Pour une redéfinition des apprentissages et de leur évaluation
Élaborer des référentiels par domaines de compétences
16) Reconnaître l’éducation à la citoyenneté mondiale et l’éducation au développement durable – incluant l’apprentissage des Compétences psychosociales et de l’Économie Sociale et Solidaire – comme des domaines de compétences incontournables pour la conception des attendus nationaux.
17) Réunir une convention citoyenne pour l’éducation, sous l’égide du Parlement, chargée de définir les objectifs d’apprentissage sous forme de référentiels de compétences assorties d’échelles descriptives pour leur évaluation.
18) Poser, dans la loi, le principe de la révision décennale des référentiels de compétences.
Concevoir des modalités d’évaluation descriptive
19) Supprimer les examens de fin d’année scolaire et mettre en place les modalités de certification des apprentissages par les enseignants au travers d’une évaluation descriptive.
20) Supprimer la notation chiffrée à tous les niveaux de l’enseignement secondaire et mettre en place un scoring de fin de cycles 4 et 5 au collège et au lycée.
Rendre les élèves acteurs de leurs apprentissages
21) Imposer, aux différents niveaux de la scolarité, un volume horaire hebdomadaire dédié aux projets citoyens et durables des élèves, pris sur la marge d’autonomie pédagogique des établissements scolaires.
22) Modifier la composition des Conseils d’administration des collèges et des lycées afin d’amener la représentativité des élèves à hauteur de celles des parents et des enseignants.
23) Étendre l’autonomie pédagogique des établissements scolaires aux moyens dédiés à l’école inclusive afin de construire des parcours spécifiques pour les élèves à besoins particuliers.
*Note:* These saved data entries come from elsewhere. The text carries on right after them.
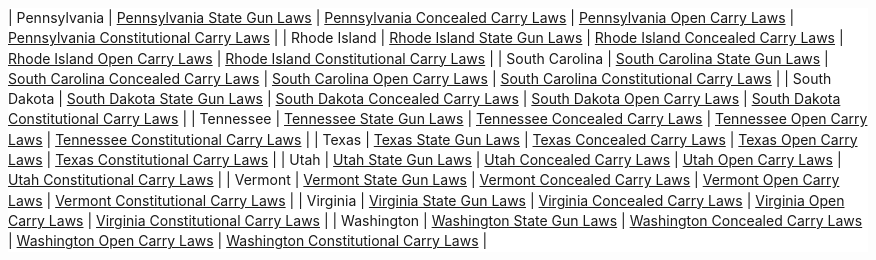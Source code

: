 | Pennsylvania | [Pennsylvania State Gun Laws](https://github.com/universityofguns/laws/blob/main/state-gun-laws/Pennsylvania-Gun-Laws.md) | [Pennsylvania Concealed Carry Laws](https://github.com/universityofguns/laws/blob/main/concealed-carry-laws/Pennsylvania-Concealed-Carry.md) | [Pennsylvania Open Carry Laws](https://github.com/universityofguns/laws/blob/main/open-carry-laws/Pennsylvania-Open-Carry-Laws.md) | [Pennsylvania Constitutional Carry Laws](https://github.com/universityofguns/laws/blob/main/constitutional-carry-laws/Pennsylvania-Constitutional-Carry-Laws.md) |
| Rhode Island | [Rhode Island State Gun Laws](https://github.com/universityofguns/laws/blob/main/state-gun-laws/Rhode-Island-Gun-Laws.md) | [Rhode Island Concealed Carry Laws](https://github.com/universityofguns/laws/blob/main/concealed-carry-laws/Rhode-Island-Concealed-Carry.md) | [Rhode Island Open Carry Laws](https://github.com/universityofguns/laws/blob/main/open-carry-laws/Rhode-Island-Open-Carry-Laws.md) | [Rhode Island Constitutional Carry Laws](https://github.com/universityofguns/laws/blob/main/constitutional-carry-laws/Rhode-Island-Constitutional-Carry-Laws.md) |
| South Carolina | [South Carolina State Gun Laws](https://github.com/universityofguns/laws/blob/main/state-gun-laws/South-Carolina-Gun-Laws.md) | [South Carolina Concealed Carry Laws](https://github.com/universityofguns/laws/blob/main/concealed-carry-laws/South-Carolina-Concealed-Carry.md) | [South Carolina Open Carry Laws](https://github.com/universityofguns/laws/blob/main/open-carry-laws/South-Carolina-Open-Carry-Laws.md) | [South Carolina Constitutional Carry Laws](https://github.com/universityofguns/laws/blob/main/constitutional-carry-laws/South-Carolina-Constitutional-Carry-Laws.md) |
| South Dakota | [South Dakota State Gun Laws](https://github.com/universityofguns/laws/blob/main/state-gun-laws/South-Dakota-Gun-Laws.md) | [South Dakota Concealed Carry Laws](https://github.com/universityofguns/laws/blob/main/concealed-carry-laws/South-Dakota-Concealed-Carry.md) | [South Dakota Open Carry Laws](https://github.com/universityofguns/laws/blob/main/open-carry-laws/South-Dakota-Open-Carry-Laws.md) | [South Dakota Constitutional Carry Laws](https://github.com/universityofguns/laws/blob/main/constitutional-carry-laws/South-Dakota-Constitutional-Carry-Laws.md) |
| Tennessee | [Tennessee State Gun Laws](https://github.com/universityofguns/laws/blob/main/state-gun-laws/Tennessee-Gun-Laws.md) | [Tennessee Concealed Carry Laws](https://github.com/universityofguns/laws/blob/main/concealed-carry-laws/Tennessee-Concealed-Carry.md) | [Tennessee Open Carry Laws](https://github.com/universityofguns/laws/blob/main/open-carry-laws/Tennessee-Open-Carry-Laws.md) | [Tennessee Constitutional Carry Laws](https://github.com/universityofguns/laws/blob/main/constitutional-carry-laws/Tennessee-Constitutional-Carry-Laws.md) |
| Texas | [Texas State Gun Laws](https://github.com/universityofguns/laws/blob/main/state-gun-laws/Texas-Gun-Laws.md) | [Texas Concealed Carry Laws](https://github.com/universityofguns/laws/blob/main/concealed-carry-laws/Texas-Concealed-Carry.md) | [Texas Open Carry Laws](https://github.com/universityofguns/laws/blob/main/open-carry-laws/Texas-Open-Carry-Laws.md) | [Texas Constitutional Carry Laws](https://github.com/universityofguns/laws/blob/main/constitutional-carry-laws/Texas-Constitutional-Carry-Laws.md) |
| Utah | [Utah State Gun Laws](https://github.com/universityofguns/laws/blob/main/state-gun-laws/Utah-Gun-Laws.md) | [Utah Concealed Carry Laws](https://github.com/universityofguns/laws/blob/main/concealed-carry-laws/Utah-Concealed-Carry.md) | [Utah Open Carry Laws](https://github.com/universityofguns/laws/blob/main/open-carry-laws/Utah-Open-Carry-Laws.md) | [Utah Constitutional Carry Laws](https://github.com/universityofguns/laws/blob/main/constitutional-carry-laws/Utah-Constitutional-Carry-Laws.md) |
| Vermont | [Vermont State Gun Laws](https://github.com/universityofguns/laws/blob/main/state-gun-laws/Vermont-Gun-Laws.md) | [Vermont Concealed Carry Laws](https://github.com/universityofguns/laws/blob/main/concealed-carry-laws/Vermont-Concealed-Carry.md) | [Vermont Open Carry Laws](https://github.com/universityofguns/laws/blob/main/open-carry-laws/Vermont-Open-Carry-Laws.md) | [Vermont Constitutional Carry Laws](https://github.com/universityofguns/laws/blob/main/constitutional-carry-laws/Vermont-Constitutional-Carry-Laws.md) |
| Virginia | [Virginia State Gun Laws](https://github.com/universityofguns/laws/blob/main/state-gun-laws/Virginia-Gun-Laws.md) | [Virginia Concealed Carry Laws](https://github.com/universityofguns/laws/blob/main/concealed-carry-laws/Virginia-Concealed-Carry.md) | [Virginia Open Carry Laws](https://github.com/universityofguns/laws/blob/main/open-carry-laws/Virginia-Open-Carry-Laws.md) | [Virginia Constitutional Carry Laws](https://github.com/universityofguns/laws/blob/main/constitutional-carry-laws/Virginia-Constitutional-Carry-Laws.md) |
| Washington | [Washington State Gun Laws](https://github.com/universityofguns/laws/blob/main/state-gun-laws/Washington-Gun-Laws.md) | [Washington Concealed Carry Laws](https://github.com/universityofguns/laws/blob/main/concealed-carry-laws/Washington-Concealed-Carry.md) | [Washington Open Carry Laws](https://github.com/universityofguns/laws/blob/main/open-carry-laws/Washington-Open-Carry-Laws.md) | [Washington Constitutional Carry Laws](https://github.com/universityofguns/laws/blob/main/constitutional-carry-laws/Washington-Constitutional-Carry-Laws.md) |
Supprimer les paliers d’orientation
24) Inscrire le droit à l’éducation dans une approche territoriale faisant des écoles, collèges et lycées des établissements de service public de proximité ancrés dans les réalités de leur territoire.
25) Supprimer les procédures dérogatoires à la scolarisation dans l’établissement de secteur scolaire. Imposer la sectorisation scolaire stricte à l’ensemble des établissements scolaires financés par l’État en incluant les établissements privés sous contrat.
26) Supprimer les procédures d’affectation en confiant l’arbitrage des cas particuliers à l’exercice du droit à l’éducation aux établissements scolaires, selon des accords de gré à gré.